También encontré mi primera recopilación de cuentos de ficción que, afortunadamente, jamás se publicaron. Sin embargo, uno de esos relatos fue la semilla primigenia de mi novela erótica El juego del espejo, ése fue su sentido, y lo supe con posterioridad, pues escribí esa novela mucho tiempo después y se publicó casi 15 años más tarde. Y unas páginas de otra libreta de notas personales escritas en los ochenta fueron la chispa que dio origen a El hombre de los besos oceánicos, una novela romántica publicada en 1998.

Por lo general sé, cuando se me ocurre una idea, si será para un relato breve o para una novela, pero a veces me equivoco. Hay historias que me resultan engañosas en ese sentido, pero eso no lo sé hasta que me pongo a desarrollarlas. A veces me pregunto si cualquier cuento, desarrollado a lo largo y a lo ancho, es susceptible de convertirse en novela; o al contrario, si un argumento de novela puede reducirse y estrecharse hasta convertirse en un cuento. La teoría de la literatura está repleta de opiniones muy sesudas al respecto, pero yo creo que no son más que eso, teorías, y que la literatura es arte y no ciencia, y por tanto, las reglas y las definiciones que aprendí durante mis estudios de filología jamás me convencieron demasiado, y cada vez me parecen más discutibles.

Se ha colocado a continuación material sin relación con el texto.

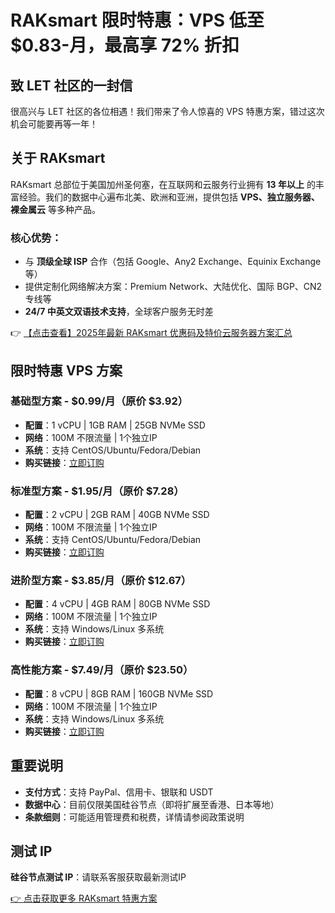 # RAKsmart 限时特惠：VPS 低至 $0.83-月，最高享 72% 折扣

## 致 LET 社区的一封信

很高兴与 LET 社区的各位相遇！我们带来了令人惊喜的 VPS 特惠方案，错过这次机会可能要再等一年！

## 关于 RAKsmart

RAKsmart 总部位于美国加州圣何塞，在互联网和云服务行业拥有 **13 年以上** 的丰富经验。我们的数据中心遍布北美、欧洲和亚洲，提供包括 **VPS、独立服务器、裸金属云** 等多种产品。

### 核心优势：
- 与 **顶级全球 ISP** 合作（包括 Google、Any2 Exchange、Equinix Exchange 等）
- 提供定制化网络解决方案：Premium Network、大陆优化、国际 BGP、CN2 专线等
- **24/7 中英文双语技术支持**，全球客户服务无时差

👉 [【点击查看】2025年最新 RAKsmart 优惠码及特价云服务器方案汇总](https://bit.ly/raksmart)

## 限时特惠 VPS 方案

### 基础型方案 - $0.99/月（原价 $3.92）
- **配置**：1 vCPU | 1GB RAM | 25GB NVMe SSD
- **网络**：100M 不限流量 | 1个独立IP
- **系统**：支持 CentOS/Ubuntu/Fedora/Debian
- **购买链接**：[立即订购](https://bit.ly/raksmart)

### 标准型方案 - $1.95/月（原价 $7.28）
- **配置**：2 vCPU | 2GB RAM | 40GB NVMe SSD
- **网络**：100M 不限流量 | 1个独立IP
- **系统**：支持 CentOS/Ubuntu/Fedora/Debian
- **购买链接**：[立即订购](https://bit.ly/raksmart)

### 进阶型方案 - $3.85/月（原价 $12.67）
- **配置**：4 vCPU | 4GB RAM | 80GB NVMe SSD
- **网络**：100M 不限流量 | 1个独立IP
- **系统**：支持 Windows/Linux 多系统
- **购买链接**：[立即订购](https://bit.ly/raksmart)

### 高性能方案 - $7.49/月（原价 $23.50）
- **配置**：8 vCPU | 8GB RAM | 160GB NVMe SSD
- **网络**：100M 不限流量 | 1个独立IP
- **系统**：支持 Windows/Linux 多系统
- **购买链接**：[立即订购](https://bit.ly/raksmart)

## 重要说明
- **支付方式**：支持 PayPal、信用卡、银联和 USDT
- **数据中心**：目前仅限美国硅谷节点（即将扩展至香港、日本等地）
- **条款细则**：可能适用管理费和税费，详情请参阅政策说明

## 测试 IP
**硅谷节点测试 IP**：请联系客服获取最新测试IP

[👉 点击获取更多 RAKsmart 特惠方案](https://bit.ly/raksmart) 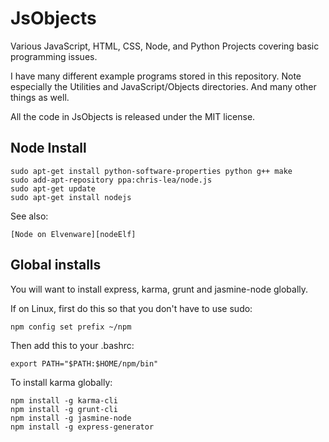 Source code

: JsObjects
========

Various JavaScript, HTML, CSS, Node, and Python Projects covering 
basic programming issues.

I have many different example programs stored in this 
repository. Note especially the Utilities and JavaScript/Objects
directories. And many other things as well.

All the code in JsObjects is released under the MIT license. 

## Node Install

	sudo apt-get install python-software-properties python g++ make
	sudo add-apt-repository ppa:chris-lea/node.js
	sudo apt-get update
	sudo apt-get install nodejs
	
See also:

	[Node on Elvenware][nodeElf]
	
[nodeElf]:http://www.elvenware.com/charlie/development/web/JavaScript/NodeJs.html#node


## Global installs

You will want to install express, karma, grunt and jasmine-node globally.

If on Linux, first do this so that you don't have to use sudo:

	npm config set prefix ~/npm
	
Then add this to your .bashrc:

	export PATH="$PATH:$HOME/npm/bin"
	
To install karma globally:

	npm install -g karma-cli
	npm install -g grunt-cli
	npm install -g jasmine-node
	npm install -g express-generator
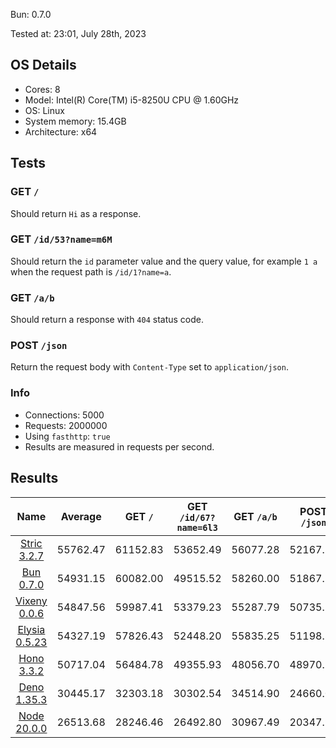 Bun: 0.7.0

Tested at: 23:01, July 28th, 2023

## OS Details
- Cores: 8
- Model: Intel(R) Core(TM) i5-8250U CPU @ 1.60GHz
- OS: Linux
- System memory: 15.4GB
- Architecture: x64
## Tests
### GET `/`
Should return `Hi` as a response.
### GET `/id/53?name=m6M`
Should return the `id` parameter value and the query value, for example `1 a` when the request path is `/id/1?name=a`.
### GET `/a/b`
Should return a response with `404` status code.
### POST `/json`
Return the request body with `Content-Type` set to `application/json`.
### Info
- Connections: 5000
- Requests: 2000000
- Using `fasthttp`: `true`
- Results are measured in requests per second.

## Results
| Name | Average | GET `/` | GET `/id/67?name=6l3` | GET `/a/b` | POST `/json` |
|  :---: | :---: | :---: | :---: | :---: | :---: |
| [Stric 3.2.7](/results/Stric) | 55762.47 | 61152.83 | 53652.49 | 56077.28 | 52167.29 |
| [Bun 0.7.0](/results/Bun) | 54931.15 | 60082.00 | 49515.52 | 58260.00 | 51867.10 |
| [Vixeny 0.0.6](/results/Vixeny) | 54847.56 | 59987.41 | 53379.23 | 55287.79 | 50735.79 |
| [Elysia 0.5.23](/results/Elysia) | 54327.19 | 57826.43 | 52448.20 | 55835.25 | 51198.88 |
| [Hono 3.3.2](/results/Hono) | 50717.04 | 56484.78 | 49355.93 | 48056.70 | 48970.75 |
| [Deno 1.35.3](/results/Deno) | 30445.17 | 32303.18 | 30302.54 | 34514.90 | 24660.06 |
| [Node 20.0.0](/results/Node) | 26513.68 | 28246.46 | 26492.80 | 30967.49 | 20347.96 | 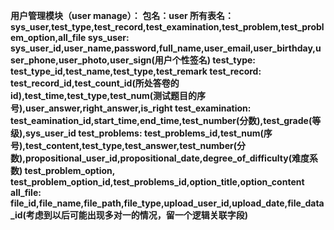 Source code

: **用户管理模块（user manage）：
  包名：user
  所有表名：sys_user,test_type,test_record,test_examination,test_problem,test_problem_option,all_file
  sys_user:
  	sys_user_id,user_name,password,full_name,user_email,user_birthday,user_phone,user_photo,user_sign(用户个性签名)
  test_type:
  	test_type_id,test_name,test_type,test_remark
  test_record:
  	test_record_id,test_count_id(所处答卷的id),test_time,test_type,test_num(测试题目的序号),user_answer,right_answer,is_right
  test_examination:
  	test_eamination_id,start_time,end_time,test_number(分数),test_grade(等级),sys_user_id
  test_problems:
  	test_problems_id,test_num(序号),test_content,test_type,test_answer,test_number(分数),propositional_user_id,propositional_date,degree_of_difficulty(难度系数)
  test_problem_option,
  	test_problem_option_id,test_problems_id,option_title,option_content
  all_file:
  	file_id,file_name,file_path,file_type,upload_user_id,upload_date,file_data_id(考虑到以后可能出现多对一的情况，留一个逻辑关联字段)**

A partir de inicios de los noventa, fui simultaneando la redacción de novelas (algunas publicadas, otras no, y otras ni siquiera acabadas) con la creación de relatos más o menos breves, con muchos de los cuales fui participando en concursos literarios. Cuando algún tema llamaba especialmente mi atención, se me convertía en una necesidad desarrollarlo y recrearlo en una historia de ficción.

Ignoro la razón, pero ésta es la primera vez que me apetece realmente reunir en un solo volumen los relatos de los que menos insatisfecha me siento, o aquellos que, me parece, pueden despertar el interés, tocar la sensibilidad o, tal vez, la identificación de algunos lectores.

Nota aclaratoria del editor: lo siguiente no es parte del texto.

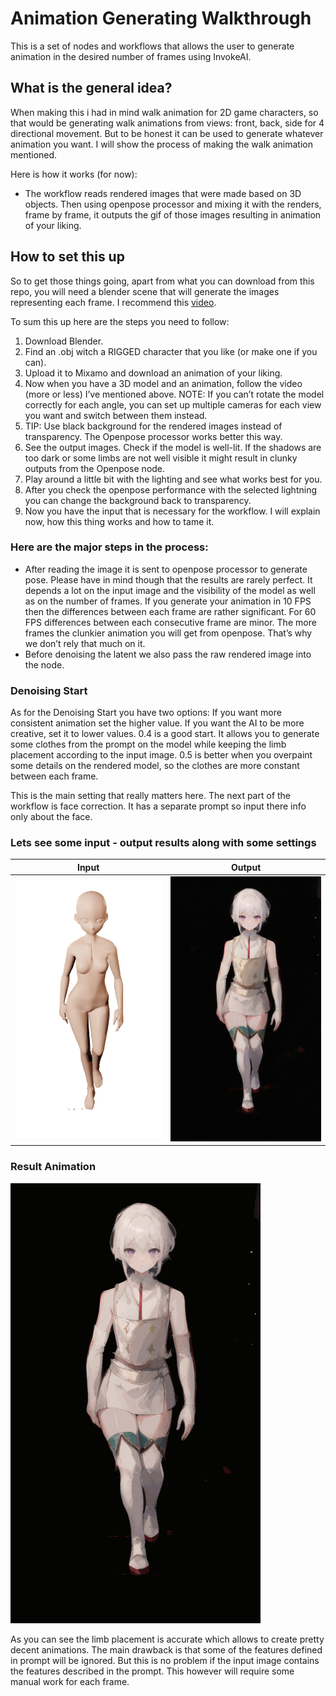 # Animation Generating Walkthrough

This is a set of nodes and workflows that allows the user to generate animation in the desired number of frames using InvokeAI.

## What is the general idea?

When making this i had in mind walk animation for 2D game characters, so that would be generating walk animations from views: front, back, side for 4 directional movement. But to be honest it can be used to generate whatever animation you want. I will show the process of making the walk animation mentioned.

Here is how it works (for now):
- The workflow reads rendered images that were made based on 3D objects. Then using openpose processor and mixing it with the renders, frame by frame, it outputs the gif of those images resulting in animation of your liking.

## How to set this up

So to get those things going, apart from what you can download from this repo, you will need a blender scene that will generate the images representing each frame. I recommend this [video](https://www.youtube.com/watch?v=l1Io7fLYV4o).

To sum this up here are the steps you need to follow:
1. Download Blender.
2. Find an .obj witch a RIGGED character that you like (or make one if you can).
3. Upload it to Mixamo and download an animation of your liking.
4. Now when you have a 3D model and an animation, follow the video (more or less) I’ve mentioned above. NOTE: If you can’t rotate the model correctly for each angle, you can set up multiple cameras for each view you want and switch between them instead.
5. TIP: Use black background for the rendered images instead of transparency. The Openpose processor works better this way.
6. See the output images. Check if the model is well-lit. If the shadows are too dark or some limbs are not well visible it might result in clunky outputs from the Openpose node.
7. Play around a little bit with the lighting and see what works best for you.
8. After you check the openpose performance with the selected lightning you can change the background back to transparency.
9. Now you have the input that is necessary for the workflow. I will explain now, how this thing works and how to tame it.

### Here are the major steps in the process:
- After reading the image it is sent to openpose processor to generate pose. Please have in mind though that the results are rarely perfect. It depends a lot on the input image and the visibility of the model as well as on the number of frames. If you generate your animation in 10 FPS then the differences between each frame are rather significant. For 60 FPS differences between each consecutive frame are minor. The more frames the clunkier animation you will get from openpose. That’s why we don’t rely that much on it.
- Before denoising the latent we also pass the raw rendered image into the node.

### Denoising Start
As for the Denoising Start you have two options: If you want more consistent animation set the higher value. If you want the AI to be more creative, set it to lower values. 0.4 is a good start. It allows you to generate some clothes from the prompt on the model while keeping the limb placement according to the input image. 0.5 is better when you overpaint some details on the rendered model, so the clothes are more constant between each frame.

This is the main setting that really matters here. The next part of the workflow is face correction. It has a separate prompt so input there info only about the face.

### Lets see some input - output results along with some settings

| **Input** | **Output**|
|:---:|:---:|
|<img src="./example/input.png" alt="Input Image" width="400"> | <img src="./example/output.png" alt="Output Image" width="400">|

### Result Animation

<img src="./example/outputanim.gif" alt="Output Animation" width="400"> 

As you can see the limb placement is accurate which allows to create pretty decent animations. The main drawback is that some of the features defined in prompt will be ignored. But this is no problem if the input image contains the features described in the prompt. This however will require some manual work for each frame.
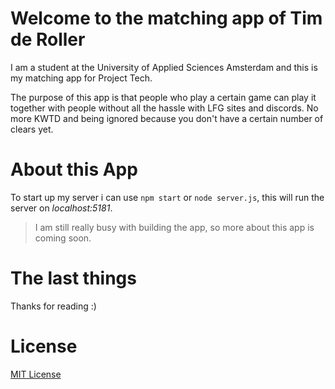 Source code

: # Welcome to the matching app of Tim de Roller
I am a student at the University of Applied Sciences Amsterdam and this is my matching app for Project Tech. 

The purpose of this app is that people who play a certain game can play it together with people without all the hassle with LFG sites and discords. No more KWTD and being ignored because you don't have a certain number of clears yet.

# About this App
To start up my server i can use `npm start` or `node server.js`, this will run the server on _localhost:5181_.

> I am still really busy with building the app, so more about this app is coming soon.

# The last things
Thanks for reading :)

# License
[MIT License](https://github.com/maggness/PT/blob/main/LICENSE)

Algunos de los textos que componen esta selección fueron publicados en su momento, pero la mayoría son inéditos hasta ahora.

En cuanto a la temática, si bien es bastante variada, todos tienen en común el pequeño gran mundo de lo privado, y eso es lo que me llevó a titular este libro Relatos de intimidad. Algo en absoluto casual, ya que el de la vida íntima es, sin duda, el ámbito de la existencia que a mí más me interesa explorar mediante la escritura.

Aquello de lo que no se suele hablar, o de lo que se habla a media voz y con muy pocas personas, lo que nos pasa por dentro, lo que mueve nuestras fibras más delicadas, lo que nos hace más vulnerables, lo que nos explica y a veces nos contradice.

Siempre procuro descubrir lo que cada persona que conozco tiene de única y especial, aunque todos, por la calle, parezcamos prácticamente idénticos, previsibles, cuadrados, con nuestras ropas y peinados a la moda, nuestros comportamientos estereotipados, nuestro lenguaje políticamente correcto, el impacto embrutecedor de la televisión, la dudosa información de Internet, la vacuidad de los discursos políticos, la machacona publicidad, los libros y películas de moda, los muebles de Ikea…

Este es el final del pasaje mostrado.